This ‘Wim-wam for ducks to perk on’, looked suspiciously
like a large playground slide. We looked at it, wondering what to
do. Daring each other to climb the steps and have a go.
I said, “I’m not flaid”(scared).
While
some of the kids that couldn’t believe adults lied, watched
out for attacking ducks. I gripped the handrail tightly and slowly
climbed the steep steps to the sky. The kids all shouted and cheered
me on. When I got near the top I peeped over the edge and looked
down the shiny brass slide disappearing below me,
“Ummer”, I thought, “It’s blooming high”.
In
the local parlance I ‘Ockered’ in other words I paused
to consider. I then retreated down the steps. The kids all booed
and said I was ‘Flaid’. I was a duffer. I daren’t
go down the slide l was a ‘Scaredycat’.
To which I replied, “One of you sods shouted ducks. Who shouted
ducks?”
Before I got a reply Brefni had set off up the steps he was quickly
at the top and ignoring my shout of “Ducks” without
pausing he slid down the slide. After that everybody had a go. So
Brefni was the first to go down the Bramston Street slide. He was
‘Chuffed’ and I was ‘Sluffed’, he was pleased
and I was not. No one can ever take that triumph away from Brefni.
He was first to go down the slide but I was the first to come down
the steps and no one can take that away from me.
The
middle recreation ground I was told had been tennis courts. It must
have been real hard man tennis because the ground was covered in
crushed red bricks. We called it the red rec., it wasn’t used
as a tennis court any more, I wonder why.
They
say everybody remembers where they were when Kennedy was assassinated.
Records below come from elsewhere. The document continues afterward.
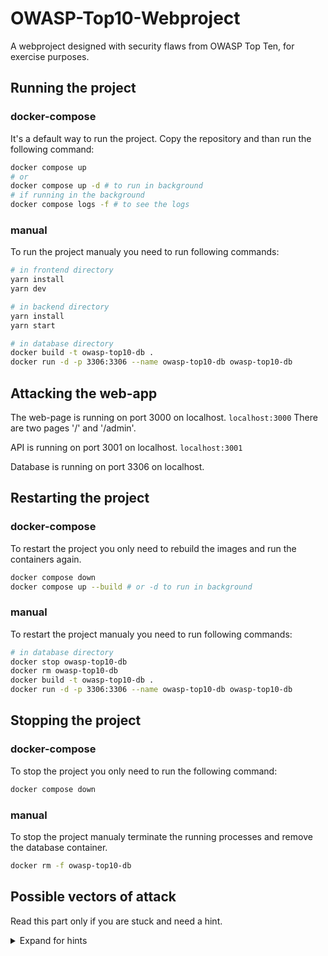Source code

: # OWASP-Top10-Webproject

A webproject designed with security flaws from OWASP Top Ten, for exercise purposes.

## Running the project

### docker-compose

It's a default way to run the project.
Copy the repository and than run the following command:

```bash
docker compose up
# or
docker compose up -d # to run in background
# if running in the background
docker compose logs -f # to see the logs
```

### manual

To run the project manualy you need to run following commands:

```bash
# in frontend directory
yarn install 
yarn dev

# in backend directory
yarn install
yarn start

# in database directory
docker build -t owasp-top10-db .
docker run -d -p 3306:3306 --name owasp-top10-db owasp-top10-db
```

## Attacking the web-app

The web-page is running on port 3000 on localhost.
`localhost:3000`
There are two pages '/' and '/admin'.

API is running on port 3001 on localhost.
`localhost:3001`

Database is running on port 3306 on localhost.

## Restarting the project

### docker-compose

To restart the project you only need to rebuild the images and run the containers again.

```bash
docker compose down
docker compose up --build # or -d to run in background
```

### manual

To restart the project manualy you need to run following commands:

```bash
# in database directory
docker stop owasp-top10-db
docker rm owasp-top10-db
docker build -t owasp-top10-db .
docker run -d -p 3306:3306 --name owasp-top10-db owasp-top10-db
```

## Stopping the project

### docker-compose

To stop the project you only need to run the following command:

```bash
docker compose down
```

### manual

To stop the project manualy terminate the running processes and remove the database container.

```bash
docker rm -f owasp-top10-db
```

## Possible vectors of attack

Read this part only if you are stuck and need a hint.

<details>
<summary>Expand for hints</summary>

### SQL Injection
- Inputs can be used to inject sql queries.
- Try to use ') at the beginning of the input.

### XSS (Cross Site Scripting)
- Try to inject a script in the input.
- Try to use `<img>` tag with `onerror` attribute.

### Broken Authentication
- Try to use the same session id in different browser.

### Broken Token Verification
- Try to temper with the token, change the values

### Brute force
- Try to brute force the login page.
</details>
I don’t. I do remember the 6th of Feb 1952 at junior
school when a lady teacher opened the door and announced King George
had died. In 1953 I remember some stranger in the distance shouting
to tell me that sweet rationing had ended. What he actually shouted
was,
“Spice ration’s off.”
Living
amongst the close packed houses and hills nothing was along way
off. There was no sense of things far away. There were no distant
views. Adventure, mystery and danger were near. The red rec was
a largest empty space around it demanded that something should be
done with it. So I was standing alone in the middle of the red rec.
sucking an Oxo cube ‘Nature abhors a vacuum’. All our
mams knew an empty mantelpiece was easier to dust but it was an
abomination and must be filled. Minimalism was definitely not the
thing. This large empty space jarred with me, it had to be filled.
As a little boy all I could do to solve this urge was to stand in
the middle with my arms stretched out as far as they would go. Whoever
shouted to me must have thought he’s out of touch he won’t
know rationing ended and I didn’t. I set off running to the
wooden hut sweet shop, not too fast. If you fell on the red rec.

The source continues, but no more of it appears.